Retail is more art than science, so there's constant experimentation in marketing, merchandising and sales technique to hit your number. It's not just sales either, it's about building community, a noble effort in itself, but one that has a direct effect on the bottom line. It's a fantastically fun "game," with higher stakes the farther along you go. Still, it wouldn't be a worthwhile personal goal if I didn't also enjoy games. Owning a game store is a wickedly complex, economic low bar for anyone without a personal interest. That personal interest bloomed for me in 2009.
2009 was the year I became a full, cross genre gamer. In the past I was a role-player who dabbled in other areas; a necessary evil for running a game store. 2009 was different. How do I know this? I've got gamer dissatisfaction. This is when you've got a baseline unhappiness because you simply don't have time to play everything you want to play. I give myself an evening a week for gaming. The first half of the year was spent playing D&D, the second half was Warhammer 40K, with the end of the year spent cramming for board game season. I want to play them all, all the time, but time is limited with both a family and a business.
This is the first year I can say that. 40K started as a desire to understand a top game, but before I knew it, I was researching camo schemes and salivating over Forge World catalogs. I would brag about my 4,000+ points of fully painted Imperial Guard, but a more veteran gamer would just point out it's only my first army.
My lust for Dungeons and Dragons has since given way to Warhammer Fantasy Roleplay, as player dissatisfaction with fourth edition has grounded my campaign. I'll be running a campaign for WFRP in a couple weeks, with lots of studying left to do.

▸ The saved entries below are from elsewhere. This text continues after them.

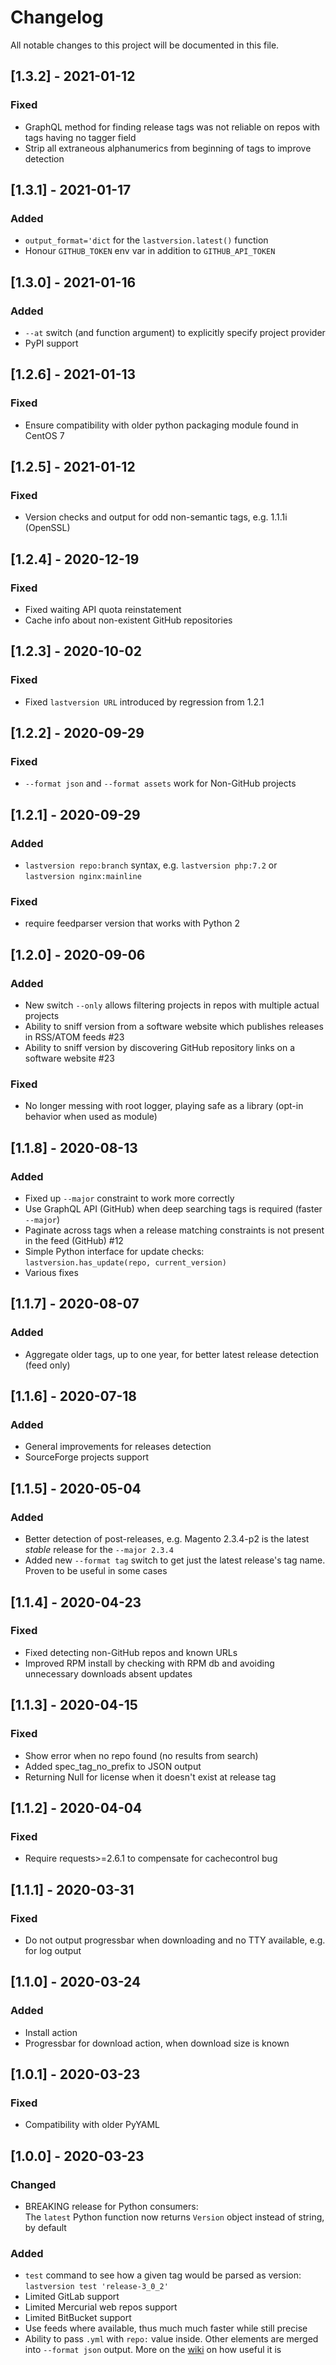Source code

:# Changelog
All notable changes to this project will be documented in this file.

## [1.3.2] - 2021-01-12
### Fixed
* GraphQL method for finding release tags was not reliable on repos
  with tags having no tagger field
* Strip all extraneous alphanumerics from beginning of tags to improve 
  detection

## [1.3.1] - 2021-01-17
### Added
* `output_format='dict` for the `lastversion.latest()` function
* Honour `GITHUB_TOKEN` env var in addition to `GITHUB_API_TOKEN`

## [1.3.0] - 2021-01-16
### Added
* `--at` switch (and function argument) to explicitly specify project provider 
* PyPI support

## [1.2.6] - 2021-01-13
### Fixed
* Ensure compatibility with older python packaging module found in CentOS 7

## [1.2.5] - 2021-01-12
### Fixed
* Version checks and output for odd non-semantic tags, e.g. 1.1.1i (OpenSSL)

## [1.2.4] - 2020-12-19
### Fixed
* Fixed waiting API quota reinstatement
* Cache info about non-existent GitHub repositories

## [1.2.3] - 2020-10-02
### Fixed
* Fixed `lastversion URL` introduced by regression from 1.2.1

## [1.2.2] - 2020-09-29
### Fixed
* `--format json` and `--format assets` work for Non-GitHub projects 

## [1.2.1] - 2020-09-29
### Added
* `lastversion repo:branch` syntax, e.g. `lastversion php:7.2` or `lastversion nginx:mainline`
### Fixed
* require feedparser version that works with Python 2

## [1.2.0] - 2020-09-06
### Added
* New switch `--only` allows filtering projects in repos with multiple actual projects
* Ability to sniff version from a software website which publishes releases in RSS/ATOM feeds #23
* Ability to sniff version by discovering GitHub repository links on a software website #23
### Fixed
* No longer messing with root logger, playing safe as a library (opt-in behavior when used as
 module)

## [1.1.8] - 2020-08-13
### Added
* Fixed up `--major` constraint to work more correctly
* Use GraphQL API (GitHub) when deep searching tags is required (faster `--major`)
* Paginate across tags when a release matching constraints is not present in the feed (GitHub) #12
* Simple Python interface for update checks: `lastversion.has_update(repo, current_version)`
* Various fixes

## [1.1.7] - 2020-08-07
### Added
* Aggregate older tags, up to one year, for better latest release detection (feed only)

## [1.1.6] - 2020-07-18
### Added
* General improvements for releases detection
* SourceForge projects support

## [1.1.5] - 2020-05-04
### Added
* Better detection of post-releases, e.g. Magento 2.3.4-p2 is the latest *stable* release for the
`--major 2.3.4`
* Added new `--format tag` switch to get just the latest release's tag name. Proven to be useful in
 some cases

## [1.1.4] - 2020-04-23
### Fixed
* Fixed detecting non-GitHub repos and known URLs
* Improved RPM install by checking with RPM db and avoiding unnecessary downloads absent updates

## [1.1.3] - 2020-04-15
### Fixed
* Show error when no repo found (no results from search)
* Added spec_tag_no_prefix to JSON output
* Returning Null for license when it doesn't exist at release tag

## [1.1.2] - 2020-04-04
### Fixed
* Require requests>=2.6.1 to compensate for cachecontrol bug

## [1.1.1] - 2020-03-31
### Fixed
* Do not output progressbar when downloading and no TTY available, e.g. for log output

## [1.1.0] - 2020-03-24
### Added
* Install action
* Progressbar for download action, when download size is known

## [1.0.1] - 2020-03-23
### Fixed
* Compatibility with older PyYAML

## [1.0.0] - 2020-03-23

### Changed
* BREAKING release for Python consumers:  
The `latest` Python function now returns `Version` object instead of string, by default

### Added

* `test` command to see how a given tag would be parsed as version:
`lastversion test 'release-3_0_2'`
* Limited GitLab support
* Limited Mercurial web repos support
* Limited BitBucket support
* Use feeds where available, thus much much faster while still precise
* Ability to pass `.yml` with `repo:` value inside. Other elements are merged into `--format json` 
output. More on the [wiki](https://github.com/dvershinin/lastversion/wiki/Use-in-automatic-RPM-building) 
on how useful it is
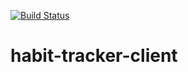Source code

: 
[![Build Status](https://travis-ci.org/PeerProg/FromGroundUp.svg?branch=develop)](https://travis-ci.org/PeerProg/FromGroundUp)

# habit-tracker-client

Board games started as "career development," a necessity for selling the 900 games we stock. It's probably still my weakest link. My friend Jay's observation that a bad D&D session is better than a great board gaming session probably holds true for me, but man, could I go for a game of Steam or Finca about now. This gamer lust almost feels like a betrayal of my long term mistress, Dungeons & Dragons. I feel like I'm on shifting ground here when it comes to my hobby.
A second part of gamer dissatisfaction is a comparative matrix that you judge games against where they often come up short. Games usually come up short because they lack the external stimulus that made a game memorable, like the first time a game tickled your brain the right way (Tikal), or memories of good times with friends (D&D and even Risk). Then there are the stories, like when Dave the Thief was turned to stone by a talking basilisk as it emerged from the fog. Famous last words: "Basilisks don't ta---." You just can't seem to get those feelings back in newer games.
The best you can do is create new experiences that you'll recall in the future, like playing Cookin Cookies with my four year old, Rocco, on our kitchen floor. I still fondly recall the games of Metro we played at the old store, while running back and forth to the counter as I ran the store simultaneously. I hope to create a bunch of new gaming memories with friends and family in 2010, time permitting.
"Basilisks don't ta--."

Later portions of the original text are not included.